Une branche considérable de la géométrie, qui se recommande par des applications nombreuses, et que cultivaient par instinct plutôt que méthodiquement tous les ouvriers employés aux arts de construction, a été réduite en corps de doctrine… On sent qu’il s’agit ici de la théorie et de la pratique des opérations qui résultent de la combinaison des lignes, des plans et des surfaces dans l’espace, et que M. Monge a fait connaître sous le nom de géométrie descriptive. La coupe des pierres, la charpente, certaines parties de la fortification et de l’architecture, la perspective, la gnomonique : en un mot, toutes les parties des mathématiques, soit pures, soit appliquées, dans lesquelles on considère l’espace avec ses trois dimensions, sont du ressort de ce complément nouveau de la géométrie élémentaire qui jusque-là s’était arrêtée à la mesure des aires et des volumes… Ce n’est pas qu’avant M. Monge, les géomètres n’eussent connu la méthode des projections et ne l’eussent employée à la résolution de plusieurs problèmes…, mais cette théorie… n’avait pas encore cette indépendance et cet enchaînement de questions qui en ont fait une véritable science…

Delambre.

La Géométrie descriptive donne des méthodes pour représenter exactement, sur un seul plan, tout corps susceptible d’une définition précise, et pour déduire de cette représentation les véritables grandeurs des diverses parties du corps que l’on considère.
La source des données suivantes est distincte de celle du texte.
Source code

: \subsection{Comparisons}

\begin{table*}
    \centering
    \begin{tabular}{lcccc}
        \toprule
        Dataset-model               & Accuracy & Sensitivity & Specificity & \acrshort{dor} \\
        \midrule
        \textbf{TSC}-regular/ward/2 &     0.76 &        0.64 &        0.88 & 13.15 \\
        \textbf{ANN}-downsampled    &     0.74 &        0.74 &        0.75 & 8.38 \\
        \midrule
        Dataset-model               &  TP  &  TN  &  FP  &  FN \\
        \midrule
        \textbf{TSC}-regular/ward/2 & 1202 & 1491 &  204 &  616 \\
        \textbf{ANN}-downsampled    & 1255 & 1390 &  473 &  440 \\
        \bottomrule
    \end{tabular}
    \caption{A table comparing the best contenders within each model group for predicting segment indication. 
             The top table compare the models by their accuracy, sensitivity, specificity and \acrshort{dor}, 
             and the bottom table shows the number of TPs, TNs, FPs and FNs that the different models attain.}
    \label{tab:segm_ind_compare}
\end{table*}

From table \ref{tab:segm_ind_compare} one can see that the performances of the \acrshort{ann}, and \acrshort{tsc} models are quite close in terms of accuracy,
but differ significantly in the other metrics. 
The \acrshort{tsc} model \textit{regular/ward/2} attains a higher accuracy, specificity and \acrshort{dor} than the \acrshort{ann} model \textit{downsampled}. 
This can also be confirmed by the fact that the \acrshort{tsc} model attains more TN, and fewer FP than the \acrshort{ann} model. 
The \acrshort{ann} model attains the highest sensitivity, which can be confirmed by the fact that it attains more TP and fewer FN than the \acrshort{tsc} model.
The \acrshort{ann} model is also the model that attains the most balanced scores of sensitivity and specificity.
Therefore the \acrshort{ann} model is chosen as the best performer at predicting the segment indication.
C’est à l’aide de pareils dessins faits sur des aires planes, que les tailleurs de pierre et les charpentiers parviennent à donner aux matériaux solides des formes déterminées.

La Géométrie descriptive est donc aussi utile à l’ouvrier qui exécute un projet qu’à l’ingénieur qui l’a conçu. Ses principales applications sont la perspective, la théorie des ombres, la charpente, la coupe des pierres, le tracé des routes dans les pays accidentés, le défilement dans l’art des fortifications, etc., etc.

Rouché.

Selon la manière dont la position des sommets des angles d’un solide est définie, la construction de leurs projections peut être plus ou moins facile, et la nature de l’opération doit dépendre de celle de la définition. Il en est précisément de cet objet comme de l’Algèbre, dans laquelle il n’y a aucun procédé général pour mettre un problème en équations. Dans chaque cas particulier, la marche dépend de la manière dont la relation entre les quantités données et celles qui sont inconnues est exprimée ; et ce n’est que par des exemples variés que l’on peut accoutumer les commençants à saisir ces relations et à les écrire par des équations. Il en est de même pour la Géométrie descriptive. C’est par des exemples nombreux et par l’usage de la règle et du compas dans les salles d’exercice que l’on peut acquérir l’habitude des constructions, et qu’on s’accoutume au choix des méthodes les plus simples et les plus élégantes, dans chaque cas particulier. Mais aussi, de même qu’en Analyse, lorsqu’un problème est mis en équations, il existe des procédés pour traiter ces équations, et pour en déduire les valeurs de chaque inconnue ; de même aussi, dans la Géométrie descriptive, lorsque les projections sont faites, il existe des méthodes générales pour construire tout ce qui résulte de la forme et de la position respective des corps.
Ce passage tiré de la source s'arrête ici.